• **Your instructions**
An exact restatement of the data is required, with the images omitted.

━━━ Recorded information

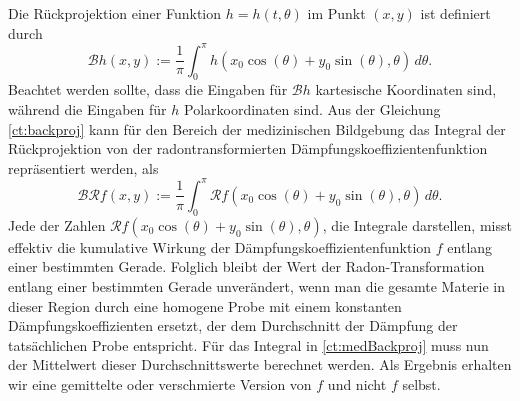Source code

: Die Rückprojektion einer Funktion $h = h(t, \theta)$ im Punkt $(x, y)$ ist definiert durch
\begin{equation}\label{ct:backproj}
	\mathscr{B}h(x, y) := \dfrac{1}{\pi}\int_{0}^{\pi} h(x_0\cos(\theta) + y_0\sin(\theta), \theta) \,d\theta.
\end{equation}
Beachtet werden sollte, dass die Eingaben für $\mathscr{B}h$ kartesische Koordinaten sind, während die Eingaben für $h$ Polarkoordinaten sind.
Aus der Gleichung \eqref{ct:backproj} kann für den Bereich der medizinischen Bildgebung das Integral der Rückprojektion von der radontransformierten Dämpfungskoeffizientenfunktion repräsentiert werden, als
\begin{equation}\label{ct:medBackproj}
	\mathscr{B}\mathscr{R}f(x, y) := \dfrac{1}{\pi}\int_{0}^{\pi} \mathscr{R}f(x_0\cos(\theta) + y_0\sin(\theta), \theta) \,d\theta.
\end{equation}
Jede der Zahlen $\mathscr{R}f(x_0\cos(\theta) + y_0\sin(\theta), \theta)$, die Integrale darstellen, misst effektiv die kumulative Wirkung der Dämpfungskoeffizientenfunktion $f$ entlang einer bestimmten Gerade. Folglich bleibt der Wert der Radon-Transformation entlang einer bestimmten Gerade unverändert, wenn man die gesamte Materie in dieser Region durch eine homogene Probe mit einem konstanten Dämpfungskoeffizienten ersetzt, der dem Durchschnitt der Dämpfung der tatsächlichen Probe entspricht. Für das Integral in \eqref{ct:medBackproj} muss nun der Mittelwert dieser Durchschnittswerte berechnet werden. Als Ergebnis erhalten wir eine \glqq gemittelte\grqq{} oder \glqq verschmierte\grqq{} Version von $f$ und nicht $f$ selbst.

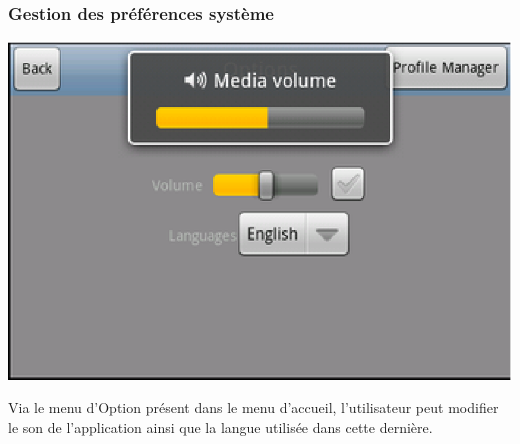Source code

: 	\subsubsection{Gestion des préférences système}
		\begin{center}						
			\includegraphics[scale=0.6]{Developpement/Img/4.eps}
		\end{center}
	Via le menu d'Option présent dans le menu d'accueil, l'utilisateur peut
	modifier le son de l'application ainsi que la langue utilisée dans cette
	dernière.
	
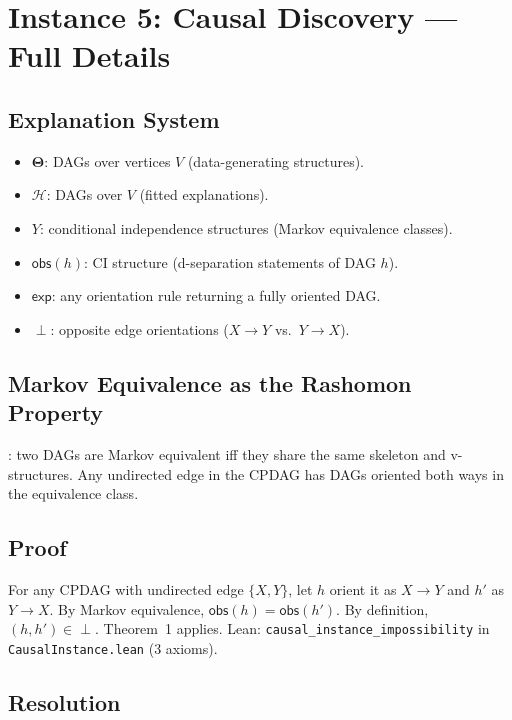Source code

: \documentclass{article}
\newcommand{\Params}{\mathbf{\Theta}}
\newcommand{\sH}{\mathcal{H}}
\newcommand{\incomp}{\perp}
\begin{document}
\section{Instance 5: Causal Discovery --- Full Details}
\label{sec:causal-full}

\subsection{Explanation System}

\begin{itemize}
  \item $\Params$: DAGs over vertices $V$ (data-generating structures).
  \item $\sH$: DAGs over $V$ (fitted explanations).
  \item $Y$: conditional independence structures (Markov equivalence classes).
  \item $\mathsf{obs}(h)$: CI structure (d-separation statements of DAG $h$).
  \item $\mathsf{exp}$: any orientation rule returning a fully oriented DAG.
  \item $\incomp$: opposite edge orientations ($X \to Y$ vs.\ $Y \to X$).
\end{itemize}

\subsection{Markov Equivalence as the Rashomon Property}

\citet{verma1991equivalence}: two DAGs are Markov equivalent iff they share the same skeleton and v-structures.  Any undirected edge in the CPDAG has DAGs oriented both ways in the equivalence class.

\subsection{Proof}

For any CPDAG with undirected edge $\{X,Y\}$, let $h$ orient it as $X \to Y$ and $h'$ as $Y \to X$.  By Markov equivalence, $\mathsf{obs}(h) = \mathsf{obs}(h')$.  By definition, $(h, h') \in \incomp$.  Theorem~1 applies.  Lean: \texttt{causal\_instance\_impossibility} in \texttt{CausalInstance.lean} (3 axioms).

\subsection{Resolution}
\end{document}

━━━━━━

• **Output of the exercise**
Source code

: Die Rückprojektion einer Funktion $h = h(t, \theta)$ im Punkt $(x, y)$ ist definiert durch
\begin{equation}\label{ct:backproj}
	\mathscr{B}h(x, y) := \dfrac{1}{\pi}\int_{0}^{\pi} h(x_0\cos(\theta) + y_0\sin(\theta), \theta) \,d\theta.
\end{equation}
Beachtet werden sollte, dass die Eingaben für $\mathscr{B}h$ kartesische Koordinaten sind, während die Eingaben für $h$ Polarkoordinaten sind.
Aus der Gleichung \eqref{ct:backproj} kann für den Bereich der medizinischen Bildgebung das Integral der Rückprojektion von der radontransformierten Dämpfungskoeffizientenfunktion repräsentiert werden, als
\begin{equation}\label{ct:medBackproj}
	\mathscr{B}\mathscr{R}f(x, y) := \dfrac{1}{\pi}\int_{0}^{\pi} \mathscr{R}f(x_0\cos(\theta) + y_0\sin(\theta), \theta) \,d\theta.
\end{equation}
Jede der Zahlen $\mathscr{R}f(x_0\cos(\theta) + y_0\sin(\theta), \theta)$, die Integrale darstellen, misst effektiv die kumulative Wirkung der Dämpfungskoeffizientenfunktion $f$ entlang einer bestimmten Gerade. Folglich bleibt der Wert der Radon-Transformation entlang einer bestimmten Gerade unverändert, wenn man die gesamte Materie in dieser Region durch eine homogene Probe mit einem konstanten Dämpfungskoeffizienten ersetzt, der dem Durchschnitt der Dämpfung der tatsächlichen Probe entspricht. Für das Integral in \eqref{ct:medBackproj} muss nun der Mittelwert dieser Durchschnittswerte berechnet werden. Als Ergebnis erhalten wir eine \glqq gemittelte\grqq{} oder \glqq verschmierte\grqq{} Version von $f$ und nicht $f$ selbst.

Source code

: 	\subsubsection{Gestion des préférences système}
		\begin{center}						
			\includegraphics[scale=0.6]{Developpement/Img/4.eps}
		\end{center}
	Via le menu d'Option présent dans le menu d'accueil, l'utilisateur peut
	modifier le son de l'application ainsi que la langue utilisée dans cette
	dernière.
	
Source code

: \documentclass{article}
\newcommand{\Params}{\mathbf{\Theta}}
\newcommand{\sH}{\mathcal{H}}
\newcommand{\incomp}{\perp}
\begin{document}
\section{Instance 5: Causal Discovery --- Full Details}
\label{sec:causal-full}

\subsection{Explanation System}

\begin{itemize}
  \item $\Params$: DAGs over vertices $V$ (data-generating structures).
  \item $\sH$: DAGs over $V$ (fitted explanations).
  \item $Y$: conditional independence structures (Markov equivalence classes).
  \item $\mathsf{obs}(h)$: CI structure (d-separation statements of DAG $h$).
  \item $\mathsf{exp}$: any orientation rule returning a fully oriented DAG.
  \item $\incomp$: opposite edge orientations ($X \to Y$ vs.\ $Y \to X$).
\end{itemize}

\subsection{Markov Equivalence as the Rashomon Property}

\citet{verma1991equivalence}: two DAGs are Markov equivalent iff they share the same skeleton and v-structures.  Any undirected edge in the CPDAG has DAGs oriented both ways in the equivalence class.

\subsection{Proof}

For any CPDAG with undirected edge $\{X,Y\}$, let $h$ orient it as $X \to Y$ and $h'$ as $Y \to X$.  By Markov equivalence, $\mathsf{obs}(h) = \mathsf{obs}(h')$.  By definition, $(h, h') \in \incomp$.  Theorem~1 applies.  Lean: \texttt{causal\_instance\_impossibility} in \texttt{CausalInstance.lean} (3 axioms).

\subsection{Resolution}
\end{document}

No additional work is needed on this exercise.